An event-based methodology to estimate emissions from upstream O&G sites

Mozhou Gao, Zahra Ashena, Steve H.L. Liang, Sina Kiaei, Saeedi Sara

Estimating annual site-level emissions in the oil and gas (O&G) sector is a key requirement for regulatory and voluntary initiatives worldwide. This study introduces an Emission Event Data Model (EEDM) that applies Allen’s interval algebra and spatial proximity to group multi-scale emissions observation and O&G operational data into discrete events. The model classifies emissions events into three categories: resolved (known emission rate and duration), partially resolved (known emission rate but unknown or estimated duration), and unresolved (unknown emission rate and duration). To support the application of this data model, we developed a framework integrating numerical and simulation methods to calculate total emissions and associated uncertainties.

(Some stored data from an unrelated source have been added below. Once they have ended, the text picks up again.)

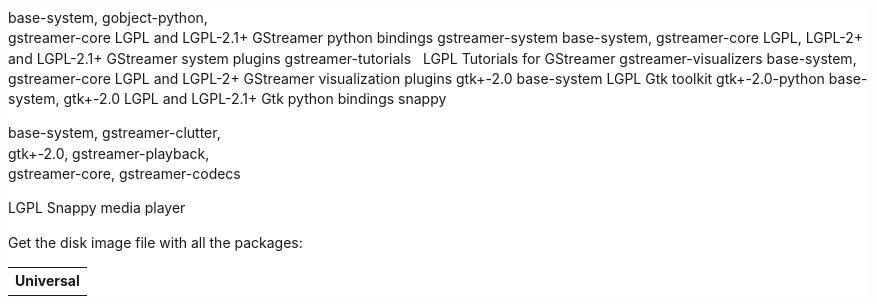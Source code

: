 <td>base-system, gobject-python,<br />
gstreamer-core</td>
<td>LGPL and LGPL-2.1+</td>
<td>GStreamer python bindings</td>
</tr>
<tr class="odd">
<td>gstreamer-system</td>
<td>base-system, gstreamer-core</td>
<td>LGPL, LGPL-2+ and LGPL-2.1+</td>
<td>GStreamer system plugins</td>
</tr>
<tr class="even">
<td>gstreamer-tutorials</td>
<td> </td>
<td>LGPL</td>
<td>Tutorials for GStreamer</td>
</tr>
<tr class="odd">
<td>gstreamer-visualizers</td>
<td>base-system, gstreamer-core</td>
<td>LGPL and LGPL-2+</td>
<td>GStreamer visualization plugins</td>
</tr>
<tr class="even">
<td>gtk+-2.0</td>
<td>base-system</td>
<td>LGPL</td>
<td>Gtk toolkit</td>
</tr>
<tr class="odd">
<td>gtk+-2.0-python</td>
<td>base-system, gtk+-2.0</td>
<td>LGPL and LGPL-2.1+</td>
<td>Gtk python bindings</td>
</tr>
<tr class="even">
<td>snappy</td>
<td><p>base-system, gstreamer-clutter,<br />
gtk+-2.0, gstreamer-playback,<br />
gstreamer-core, gstreamer-codecs</p></td>
<td>LGPL</td>
<td>Snappy media player</td>
</tr>
</tbody>
</table>

Get the disk image file with all the packages:

<table>
<colgroup>
<col width="100%" />
</colgroup>
<thead>
<tr class="header">
<th>Universal</th>
</tr>
</thead>
<tbody>
<tr class="odd">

The framework includes three Monte Carlo-based approaches to enhance emissions estimation: (1) estimating the duration of partially resolved events by incorporating null detects, leak production, and natural repair processes; (2) simulating emissions below the detection limits of deployed measurement technologies; and (3) estimating emissions from unresolved events by combining the probability of emission occurrences with best-fit emission rate and duration distributions. To demonstrate this framework, we estimated site-level emissions for a fictitious site using synthetic emission observations, including OGI inspection records, continuous monitoring systems data, aircraft flyovers, and O&G operational data. The proposed data model and methodologies have important implications for improving annual emissions reporting, reducing uncertainties, and supporting measurement-informed inventories, particularly under the Measuring, Monitoring, Reporting, and Verification (MMRV) framework.